■ Exercise requirements:
Which lines of the data below include the string "като"? Return each of them.

===== Material shown

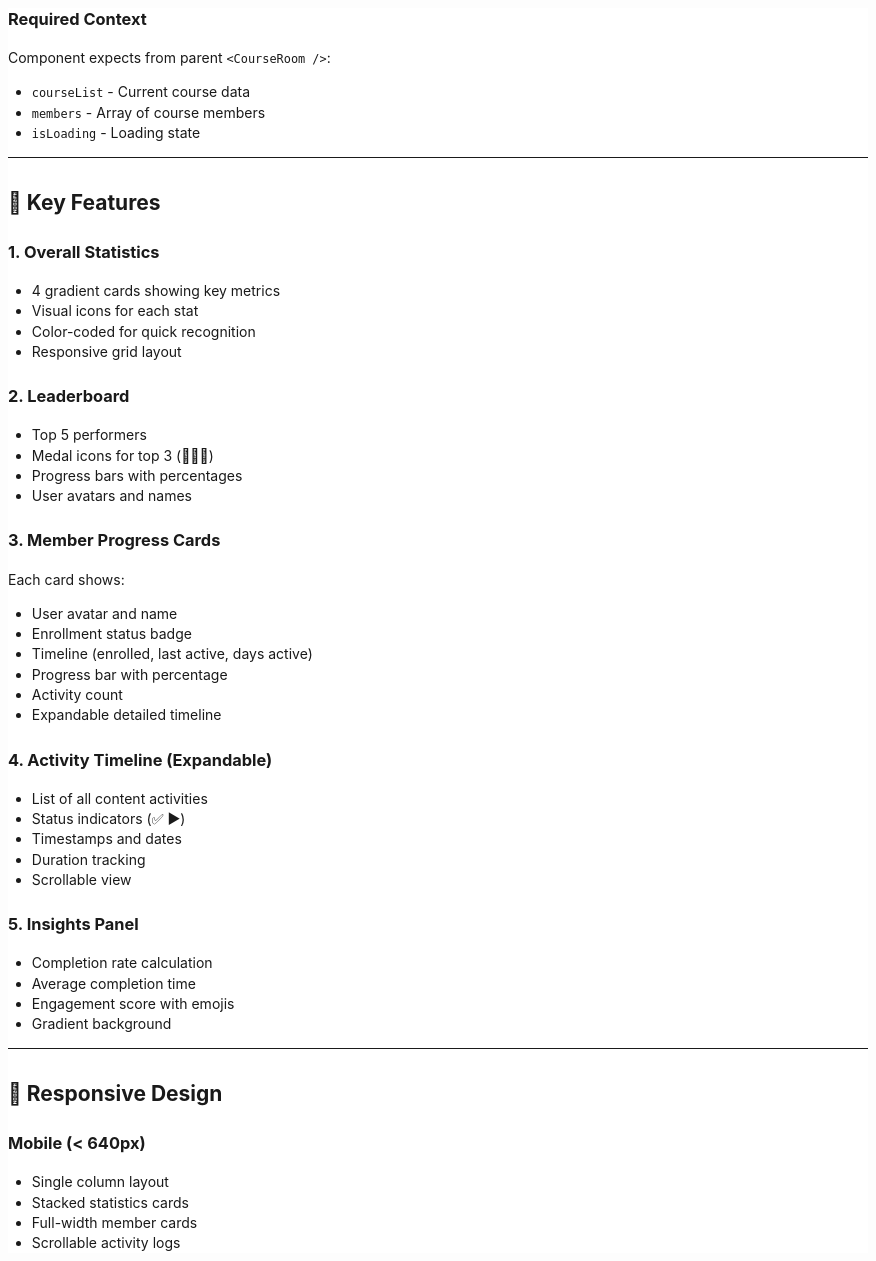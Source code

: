 ### Required Context
Component expects from parent `<CourseRoom />`:
- `courseList` - Current course data
- `members` - Array of course members
- `isLoading` - Loading state

---

## 🎯 Key Features

### 1. Overall Statistics
- 4 gradient cards showing key metrics
- Visual icons for each stat
- Color-coded for quick recognition
- Responsive grid layout

### 2. Leaderboard
- Top 5 performers
- Medal icons for top 3 (🥇🥈🥉)
- Progress bars with percentages
- User avatars and names

### 3. Member Progress Cards
Each card shows:
- User avatar and name
- Enrollment status badge
- Timeline (enrolled, last active, days active)
- Progress bar with percentage
- Activity count
- Expandable detailed timeline

### 4. Activity Timeline (Expandable)
- List of all content activities
- Status indicators (✅ ▶️)
- Timestamps and dates
- Duration tracking
- Scrollable view

### 5. Insights Panel
- Completion rate calculation
- Average completion time
- Engagement score with emojis
- Gradient background

---

## 📱 Responsive Design

### Mobile (< 640px)
- Single column layout
- Stacked statistics cards
- Full-width member cards
- Scrollable activity logs
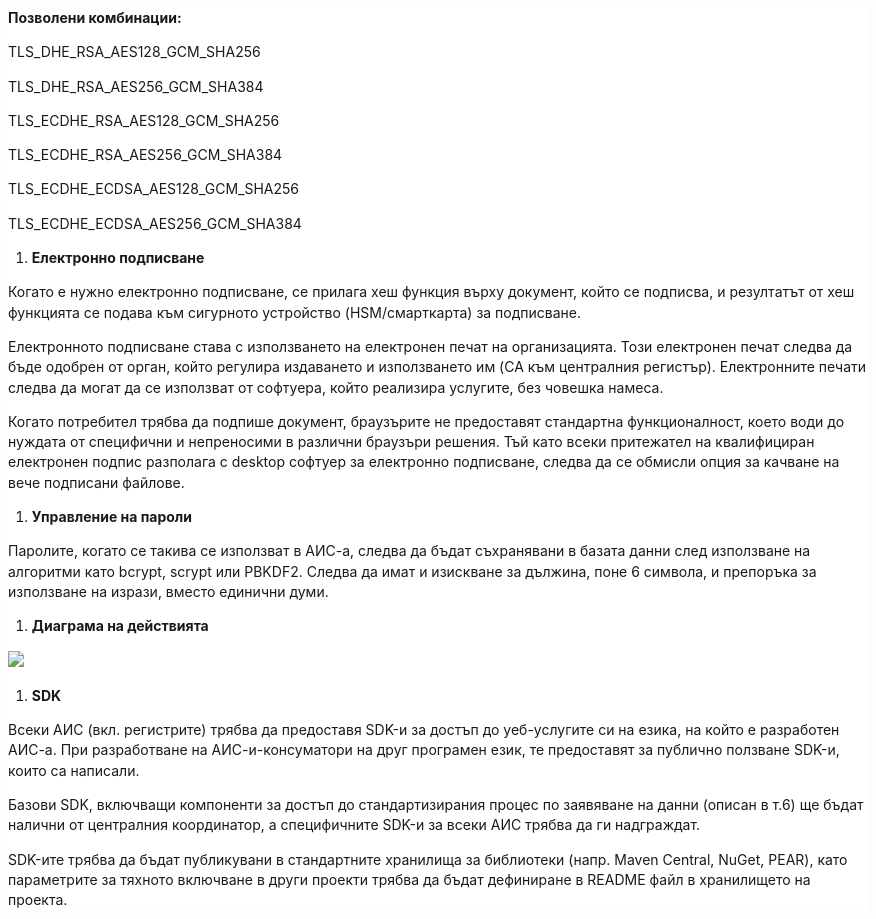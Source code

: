 **Позволени комбинации:**

TLS\_DHE\_RSA\_AES128\_GCM\_SHA256

TLS\_DHE\_RSA\_AES256\_GCM\_SHA384

TLS\_ECDHE\_RSA\_AES128\_GCM\_SHA256

TLS\_ECDHE\_RSA\_AES256\_GCM\_SHA384

TLS\_ECDHE\_ECDSA\_AES128\_GCM\_SHA256

TLS\_ECDHE\_ECDSA\_AES256\_GCM\_SHA384

1.  **Електронно подписване**

Когато е нужно електронно подписване, се прилага хеш функция върху
документ, който се подписва, и резултатът от хеш функцията се подава към
сигурното устройство (HSM/смарткарта) за подписване.

Електронното подписване става с използването на електронен печат на
организацията. Този електронен печат следва да бъде одобрен от орган,
който регулира издаването и използването им (CA към централния
регистър). Електронните печати следва да могат да се използват от
софтуера, който реализира услугите, без човешка намеса.

Когато потребител трябва да подпише документ, браузърите не предоставят
стандартна функционалност, което води до нуждата от специфични и
непреносими в различни браузъри решения. Тъй като всеки притежател на
квалифициран електронен подпис разполага с desktop софтуер за електронно
подписване, следва да се обмисли опция за качване на вече подписани
файлове.

1.  **Управление на пароли**

Паролите, когато се такива се използват в АИС-а, следва да бъдат
съхранявани в базата данни след използване на алгоритми като bcrypt,
scrypt или PBKDF2. Следва да имат и изискване за дължина, поне 6
символа, и препоръка за използване на изрази, вместо единични думи.

1.  **Диаграма на действията**

![](media/image2.png)

1.  **SDK**

Всеки АИС (вкл. регистрите) трябва да предоставя SDK-и за достъп до
уеб-услугите си на езика, на който е разработен АИС-а. При разработване
на АИС-и-консуматори на друг програмен език, те предоставят за публично
ползване SDK-и, които са написали.

Базови SDK, включващи компоненти за достъп до стандартизирания процес по
заявяване на данни (описан в т.6) ще бъдат налични от централния
координатор, а специфичните SDK-и за всеки АИС трябва да ги надграждат.

SDK-ите трябва да бъдат публикувани в стандартните хранилища за
библиотеки (напр. Maven Central, NuGet, PEAR), като параметрите за
тяхното включване в други проекти трябва да бъдат дефиниране в README
файл в хранилището на проекта.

==========

■ Written response:
непреносими в различни браузъри решения. Тъй като всеки притежател на
съхранявани в базата данни след използване на алгоритми като bcrypt,
библиотеки (напр. Maven Central, NuGet, PEAR), като параметрите за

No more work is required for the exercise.